Activation Function is also referred to as Transfer Function. Before going to the explanation of Activation Function, we shall quickly recap the Mc-Culloch-Pitts model we had discussed in the last section.

 

artificial neuron model Mc Culloch - Pitts model
Mc-Culloch-Pitts Neuron Model

     After the summation function (blue circle), the output \(V_{k}\) was passed on to Threshold function (red box). The very idea doing this is to limit the output \(V_{k}\) to only 2 values (i.e., either 0 or 1).  The red box in this case can be called as an Activation Function.

     In simple words, the activation function is a function that limits the output signal to a finite value.

     The activation function can be a linear function (which represents straight line or planes) or a non-linear function (which represents curves). Most of the time, the activation functions used in neural networks will be non-linear.

Some common types of Activation Functions:

identity function graph
Linear/Identity Function Graph
  1. Linear Transfer Function / identity function

     The output of a identity function is equal to its input.

\(f(x) = x\) for all values of \(x\) 
Binary Step function graph
Binary Step Function Graph

2.Hard Limit Transfer function / Binary step function (with threshold value T)

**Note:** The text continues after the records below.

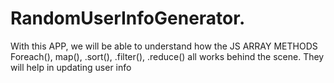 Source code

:# RandomUserInfoGenerator.

With this APP, we will be able to understand how the JS ARRAY METHODS Foreach(), map(), .sort(), .filter(), .reduce() all works behind the scene. They will help in updating user info
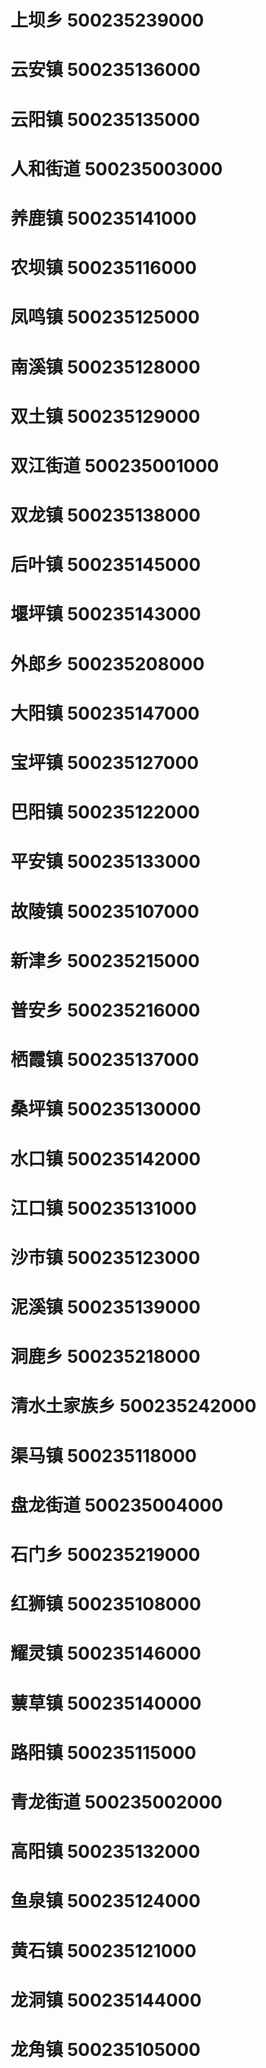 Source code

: # 上坝乡 500235239000
# 云安镇 500235136000
# 云阳镇 500235135000
# 人和街道 500235003000
# 养鹿镇 500235141000
# 农坝镇 500235116000
# 凤鸣镇 500235125000
# 南溪镇 500235128000
# 双土镇 500235129000
# 双江街道 500235001000
# 双龙镇 500235138000
# 后叶镇 500235145000
# 堰坪镇 500235143000
# 外郎乡 500235208000
# 大阳镇 500235147000
# 宝坪镇 500235127000
# 巴阳镇 500235122000
# 平安镇 500235133000
# 故陵镇 500235107000
# 新津乡 500235215000
# 普安乡 500235216000
# 栖霞镇 500235137000
# 桑坪镇 500235130000
# 水口镇 500235142000
# 江口镇 500235131000
# 沙市镇 500235123000
# 泥溪镇 500235139000
# 洞鹿乡 500235218000
# 清水土家族乡 500235242000
# 渠马镇 500235118000
# 盘龙街道 500235004000
# 石门乡 500235219000
# 红狮镇 500235108000
# 耀灵镇 500235146000
# 蔈草镇 500235140000
# 路阳镇 500235115000
# 青龙街道 500235002000
# 高阳镇 500235132000
# 鱼泉镇 500235124000
# 黄石镇 500235121000
# 龙洞镇 500235144000
# 龙角镇 500235105000
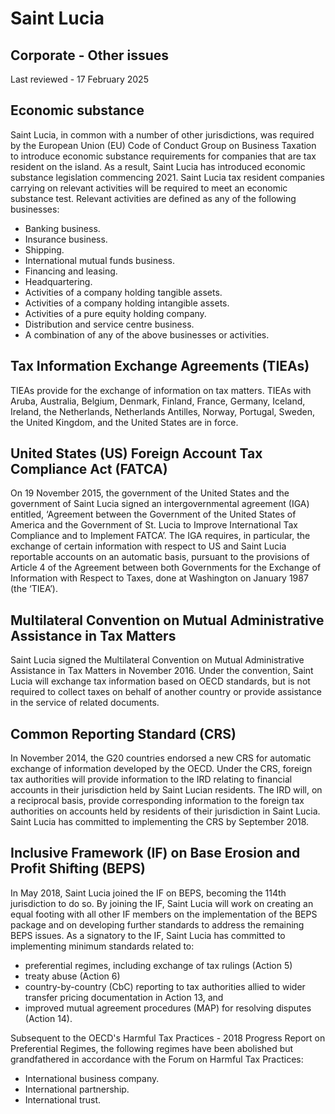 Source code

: # Saint Lucia
## Corporate - Other issues
Last reviewed - 17 February 2025
## Economic substance
Saint Lucia, in common with a number of other jurisdictions, was required by the European Union (EU) Code of Conduct Group on Business Taxation to introduce economic substance requirements for companies that are tax resident on the island. As a result, Saint Lucia has introduced economic substance legislation commencing 2021. Saint Lucia tax resident companies carrying on relevant activities will be required to meet an economic substance test. Relevant activities are defined as any of the following businesses:
  * Banking business.
  * Insurance business.
  * Shipping.
  * International mutual funds business.
  * Financing and leasing.
  * Headquartering.
  * Activities of a company holding tangible assets.
  * Activities of a company holding intangible assets.
  * Activities of a pure equity holding company.
  * Distribution and service centre business.
  * A combination of any of the above businesses or activities.


## Tax Information Exchange Agreements (TIEAs)
TIEAs provide for the exchange of information on tax matters. TIEAs with Aruba, Australia, Belgium, Denmark, Finland, France, Germany, Iceland, Ireland, the Netherlands, Netherlands Antilles, Norway, Portugal, Sweden, the United Kingdom, and the United States are in force.
## United States (US) Foreign Account Tax Compliance Act (FATCA)
On 19 November 2015, the government of the United States and the government of Saint Lucia signed an intergovernmental agreement (IGA) entitled, ‘Agreement between the Government of the United States of America and the Government of St. Lucia to Improve International Tax Compliance and to Implement FATCA’. The IGA requires, in particular, the exchange of certain information with respect to US and Saint Lucia reportable accounts on an automatic basis, pursuant to the provisions of Article 4 of the Agreement between both Governments for the Exchange of Information with Respect to Taxes, done at Washington on January 1987 (the ‘TIEA’).
## Multilateral Convention on Mutual Administrative Assistance in Tax Matters
Saint Lucia signed the Multilateral Convention on Mutual Administrative Assistance in Tax Matters in November 2016. Under the convention, Saint Lucia will exchange tax information based on OECD standards, but is not required to collect taxes on behalf of another country or provide assistance in the service of related documents.
## Common Reporting Standard (CRS)
In November 2014, the G20 countries endorsed a new CRS for automatic exchange of information developed by the OECD. Under the CRS, foreign tax authorities will provide information to the IRD relating to financial accounts in their jurisdiction held by Saint Lucian residents. The IRD will, on a reciprocal basis, provide corresponding information to the foreign tax authorities on accounts held by residents of their jurisdiction in Saint Lucia. Saint Lucia has committed to implementing the CRS by September 2018.
## Inclusive Framework (IF) on Base Erosion and Profit Shifting (BEPS)
In May 2018, Saint Lucia joined the IF on BEPS, becoming the 114th jurisdiction to do so. By joining the IF, Saint Lucia will work on creating an equal footing with all other IF members on the implementation of the BEPS package and on developing further standards to address the remaining BEPS issues. As a signatory to the IF, Saint Lucia has committed to implementing minimum standards related to:
  * preferential regimes, including exchange of tax rulings (Action 5)
  * treaty abuse (Action 6)
  * country-by-country (CbC) reporting to tax authorities allied to wider transfer pricing documentation in Action 13, and
  * improved mutual agreement procedures (MAP) for resolving disputes (Action 14).


Subsequent to the OECD's Harmful Tax Practices - 2018 Progress Report on Preferential Regimes, the following regimes have been abolished but grandfathered in accordance with the Forum on Harmful Tax Practices:
  * International business company.
  * International partnership.
  * International trust.


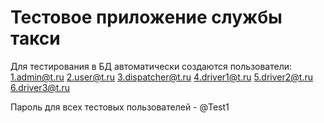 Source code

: # Тестовое приложение службы такси

Для тестирования в БД автоматически создаются пользователи:
1.admin@t.ru
2.user@t.ru
3.dispatcher@t.ru
4.driver1@t.ru
5.driver2@t.ru
6.driver3@t.ru

Пароль для всех тестовых пользователей - @Test1
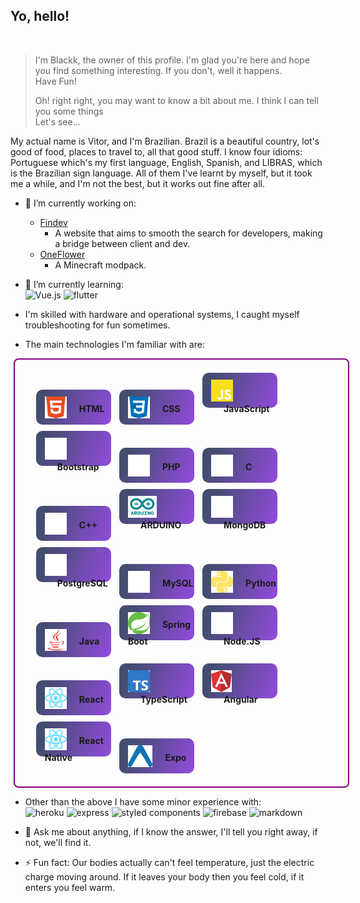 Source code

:## Yo, hello!

<br>

> I'm Blackk, the owner of this profile. I'm glad you're here and hope you find something interesting. 
> If you don't, well it happens.  
> Have Fun!  
> 
> Oh! right right, you may want to know a bit about me. I think I can tell you some things   
> Let's see...

My actual name is Vitor, and I'm Brazilian. Brazil is a beautiful country, lot's good of food, places to travel to, all that good stuff. I know four idioms: Portuguese which's my first language, English, Spanish, and LIBRAS, which is the Brazilian sign language. All of them I've learnt by myself, but it took me a while, and I'm not the best, but it works out fine after all.

- 🔭 I’m currently working on:
  - [Findev](https://findev.com.br) 
    - A website that aims to smooth the search for developers, making a bridge between client and dev.
  - [OneFlower](https://github.com/Blackklegend/Oneflower) 
    - A Minecraft modpack.
  
- 🌱 I’m currently learning:  
  ![Vue.js](https://img.shields.io/badge/Vue.js-35495E?style=for-the-badge&logo=vue.js&logoColor=4FC08D)
  ![flutter](https://img.shields.io/badge/Flutter-02569B?style=for-the-badge&logo=flutter&logoColor=white)

- I'm skilled with hardware and operational systems, I caught myself troubleshooting for fun sometimes.

- The main technologies I'm familiar with are: 

<div style="justify-content: center; width: 100%; row-gap: 10px; font-weight: bold; margin: 10px 0px 10px 0px; border: 2px solid purple; margin: 5px; padding: 1rem 0px 1rem 1.8rem; border-radius: 8px;">
  <div style="height: 45px; width: 21%; margin: 5px; padding: 11px 0 0 14px; border-radius: 10px; background: linear-gradient(110.35deg, #424D70 13.53%, #AB4AFF 125.38%); display: inline-block"><img src="./html.svg" height="35"><span style="vertical-align: 10px; margin-left: 20px">HTML</span></div>
  <div style="height: 45px; width: 21%; margin: 5px; padding: 11px 0 0 14px; border-radius: 10px; background: linear-gradient(110.35deg, #424D70 13.53%, #AB4AFF 125.38%); display: inline-block"><img src="./css.svg" height="35"><span style="vertical-align: 10px; margin-left: 20px">CSS</span></div>
  <div style="height: 45px; width: 21%; margin: 5px; padding: 11px 0 0 14px; border-radius: 10px; background: linear-gradient(110.35deg, #424D70 13.53%, #AB4AFF 125.38%); display: inline-block"><img src="./js.svg" height="35"><span style="vertical-align: 10px; margin-left: 20px">JavaScript</span></div>
  <div style="height: 45px; width: 21%; margin: 5px; padding: 11px 0 0 14px; border-radius: 10px; background: linear-gradient(110.35deg, #424D70 13.53%, #AB4AFF 125.38%); display: inline-block"><img src="./bootstrap.svg" height="35"><span style="vertical-align: 10px; margin-left: 20px">Bootstrap</span></div>
  <div style="height: 45px; width: 21%; margin: 5px; padding: 11px 0 0 14px; border-radius: 10px; background: linear-gradient(110.35deg, #424D70 13.53%, #AB4AFF 125.38%); display: inline-block"><img src="./php.svg" height="35"><span style="vertical-align: 10px; margin-left: 20px">PHP</span></div>
  <div style="height: 45px; width: 21%; margin: 5px; padding: 11px 0 0 14px; border-radius: 10px; background: linear-gradient(110.35deg, #424D70 13.53%, #AB4AFF 125.38%); display: inline-block"><img src="./c.svg" height="35"><span style="vertical-align: 10px; margin-left: 20px; font-weight: bold">C</span></div>
  <div style="height: 45px; width: 21%; margin: 5px; padding: 11px 0 0 14px; border-radius: 10px; background: linear-gradient(110.35deg, #424D70 13.53%, #AB4AFF 125.38%); display: inline-block"><img src="./cplusplus.svg" height="35"><span style="vertical-align: 10px; margin-left: 20px; font-weight: bold">C++</span></div>
  <div style="height: 45px; width: 21%; margin: 5px; padding: 11px 0 0 14px; border-radius: 10px; background: linear-gradient(110.35deg, #424D70 13.53%, #AB4AFF 125.38%); display: inline-block"><img src="./arduino.svg" height="35"><span style="vertical-align: 10px; margin-left: 20px">ARDUINO</span></div>
  <div style="height: 45px; width: 21%; margin: 5px; padding: 11px 0 0 14px; border-radius: 10px; background: linear-gradient(110.35deg, #424D70 13.53%, #AB4AFF 125.38%); display: inline-block"><img src="./mongodb.svg" height="35"><span style="vertical-align: 10px; margin-left: 20px">MongoDB</span></div>
  <div style="height: 45px; width: 21%; margin: 5px; padding: 11px 0 0 14px; border-radius: 10px; background: linear-gradient(110.35deg, #424D70 13.53%, #AB4AFF 125.38%); display: inline-block"><img src="./postgresql.svg" height="35"><span style="vertical-align: 10px; margin-left: 20px">PostgreSQL</span></div>
  <div style="height: 45px; width: 21%; margin: 5px; padding: 11px 0 0 14px; border-radius: 10px; background: linear-gradient(110.35deg, #424D70 13.53%, #AB4AFF 125.38%); display: inline-block"><img src="./mysql.svg" height="35"><span style="vertical-align: 10px; margin-left: 20px">MySQL</span></div>
  <div style="height: 45px; width: 21%; margin: 5px; padding: 11px 0 0 14px; border-radius: 10px; background: linear-gradient(110.35deg, #424D70 13.53%, #AB4AFF 125.38%); display: inline-block"><img src="./python.svg" height="35"><span style="vertical-align: 10px; margin-left: 20px; font-weight: bold">Python</span></div>
  <div style="height: 45px; width: 21%; margin: 5px; padding: 11px 0 0 14px; border-radius: 10px; background: linear-gradient(110.35deg, #424D70 13.53%, #AB4AFF 125.38%); display: inline-block"><img src="./java.svg" height="35"><span style="vertical-align: 10px; margin-left: 20px; font-weight: bold">Java</span></div>
  <div style="height: 45px; width: 21%; margin: 5px; padding: 11px 0 0 14px; border-radius: 10px; background: linear-gradient(110.35deg, #424D70 13.53%, #AB4AFF 125.38%); display: inline-block"><img src="./springio.svg" height="35"><span style="vertical-align: 10px; margin-left: 20px; font-weight: bold">Spring Boot</span></div>
  <div style="height: 45px; width: 21%; margin: 5px; padding: 11px 0 0 14px; border-radius: 10px; background: linear-gradient(110.35deg, #424D70 13.53%, #AB4AFF 125.38%); display: inline-block"><img src="./nodejs.svg" height="35"><span style="vertical-align: 10px; margin-left: 20px; font-weight: bold">Node.JS</span></div>
  <div style="height: 45px; width: 21%; margin: 5px; padding: 11px 0 0 14px; border-radius: 10px; background: linear-gradient(110.35deg, #424D70 13.53%, #AB4AFF 125.38%); display: inline-block"><img src="./react.svg" height="35"><span style="vertical-align: 10px; margin-left: 20px; font-weight: bold">React</span></div>
  <div style="height: 45px; width: 21%; margin: 5px; padding: 11px 0 0 14px; border-radius: 10px; background: linear-gradient(110.35deg, #424D70 13.53%, #AB4AFF 125.38%); display: inline-block"><img src="./TypeScript.svg" height="35"><span style="vertical-align: 10px; margin-left: 20px; font-weight: bold">TypeScript</span></div>
  <div style="height: 45px; width: 21%; margin: 5px; padding: 11px 0 0 14px; border-radius: 10px; background: linear-gradient(110.35deg, #424D70 13.53%, #AB4AFF 125.38%); display: inline-block"><img src="./angular.svg" height="35"><span style="vertical-align: 10px; margin-left: 20px; font-weight: bold">Angular</span></div>
  <div style="height: 45px; width: 21%; margin: 5px; padding: 11px 0 0 14px; border-radius: 10px; background: linear-gradient(110.35deg, #424D70 13.53%, #AB4AFF 125.38%); display: inline-block"><img src="./react.svg" height="35"><span style="vertical-align: 10px; margin-left: 20px; font-weight: bold">React Native</span></div>
  <div style="height: 45px; width: 21%; margin: 5px; padding: 11px 0 0 14px; border-radius: 10px; background: linear-gradient(110.35deg, #424D70 13.53%, #AB4AFF 125.38%); display: inline-block"><img src="./expo.svg" height="35"><span style="vertical-align: 10px; margin-left: 20px; font-weight: bold">Expo</span></div>
</div>

- Other than the above I have some minor experience with:  
![heroku](https://img.shields.io/badge/Heroku-430098?style=for-the-badge&logo=heroku&logoColor=white)
![express](https://img.shields.io/badge/Express.js-404D59?style=for-the-badge)
![styled components](https://img.shields.io/badge/styled--components-DB7093?style=for-the-badge&logo=styled-components&logoColor=white)
![firebase](https://img.shields.io/badge/Firebase-039BE5?style=for-the-badge&logo=Firebase&logoColor=white)
![markdown](https://img.shields.io/badge/Markdown-000000?style=for-the-badge&logo=markdown&logoColor=white)

- 💬 Ask me about anything, if I know the answer, I'll tell you right away, if not, we'll find it.  

- ⚡ Fun fact: Our bodies actually can't feel temperature, just the electric charge moving around.
If it leaves your body then you feel cold, if it enters you feel warm.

     The output is 0 if input is less than Threshold value 'T', else output is 1.

     \(f(x)=\left\{\begin{matrix}
1\; for \; x>=T \\0 \; Otherwise\end{matrix}\right.\).
sigmoid or logistic function graph
Sigmoid/Logistic Function Graph

3. Sigmoid Function / Logistic Function 

     Sigmoid function converts the input values (which can range between \(-\infty \; to \; +\infty\)) and squashes all the values in between the range 0 to 1.

\(f(x)=\frac{1}{1+e^{-x}}\)
tan hyperbolic graph
Hyperbolic Tangent Function Graph

4. Hyperbolic Tangent Function

     The hyperbolic tangent function is also sigmoidal ('S' shaped curve) in nature but the value ranges between -1 and +1.

\(tanh(x)=\frac{sinh(x)}{cosh(x)}=\frac{e^x-e^{-x}}{e^x+e^{-x}}\)

 

Relu - Rectified Linear Units Graph
ReLU Function Graph

5. ReLU

    Rectified Linear Units. Its some what similar to identity function for x greater than 0. Training of neural networks is considered to be faster with ReLUs.

\(F(x)=max(0,x)\)

When input is less than 0, output is 0. Else, output is equal to input.

6. Softmax Function

     Softmax function is used to force inputs such that the total sum of output values will be equal to one (in other words, to represent probability distribution).

Confusing?? Let me give an example input and output.

input values=[2,4,5]

output values will be=[0.035,0.265,0.70]

so if you observe, the input 2 is converted to ->0.035

4-->0.265

5-->0.70

If you sum up all the output values, it would be equal to 1. i.e., 0.035+0.265+0.70=1

The equation is given by:

\(f(x_j)=\frac{e^{x_j}}{\sum\limits_{k=1}^{K}e^{x_k}} \; for\; j=1,2,3...K\).